_Your goal_: With the line containing "distinction matters enormously" as the starting point, output the remaining lines of the data exactly as they are, through the last.
════════════════════
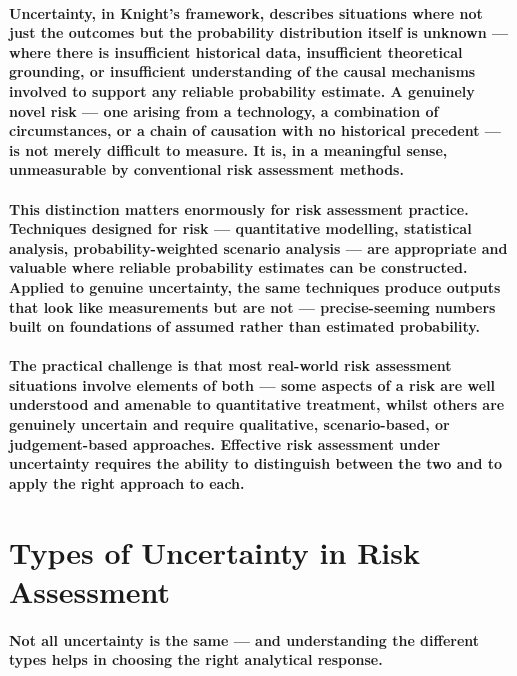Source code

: \paragraph{\textbf{Uncertainty}, in Knight's framework, describes situations where not just the outcomes but the probability distribution itself is unknown — where there is insufficient historical data, insufficient theoretical grounding, or insufficient understanding of the causal mechanisms involved to support any reliable probability estimate. A genuinely novel risk — one arising from a technology, a combination of circumstances, or a chain of causation with no historical precedent — is not merely difficult to measure. It is, in a meaningful sense, unmeasurable by conventional risk assessment methods.}
\paragraph{This distinction matters enormously for risk assessment practice. Techniques designed for risk — quantitative modelling, statistical analysis, probability-weighted scenario analysis — are appropriate and valuable where reliable probability estimates can be constructed. Applied to genuine uncertainty, the same techniques produce outputs that look like measurements but are not — precise-seeming numbers built on foundations of assumed rather than estimated probability.}
\paragraph{The practical challenge is that most real-world risk assessment situations involve elements of both — some aspects of a risk are well understood and amenable to quantitative treatment, whilst others are genuinely uncertain and require qualitative, scenario-based, or judgement-based approaches. Effective risk assessment under uncertainty requires the ability to distinguish between the two and to apply the right approach to each.}

\section{Types of Uncertainty in Risk Assessment}
\paragraph{Not all uncertainty is the same — and understanding the different types helps in choosing the right analytical response.}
════════════════════
_Exercise solution_:
\paragraph{This distinction matters enormously for risk assessment practice. Techniques designed for risk — quantitative modelling, statistical analysis, probability-weighted scenario analysis — are appropriate and valuable where reliable probability estimates can be constructed. Applied to genuine uncertainty, the same techniques produce outputs that look like measurements but are not — precise-seeming numbers built on foundations of assumed rather than estimated probability.}
\paragraph{The practical challenge is that most real-world risk assessment situations involve elements of both — some aspects of a risk are well understood and amenable to quantitative treatment, whilst others are genuinely uncertain and require qualitative, scenario-based, or judgement-based approaches. Effective risk assessment under uncertainty requires the ability to distinguish between the two and to apply the right approach to each.}

\section{Types of Uncertainty in Risk Assessment}
\paragraph{Not all uncertainty is the same — and understanding the different types helps in choosing the right analytical response.}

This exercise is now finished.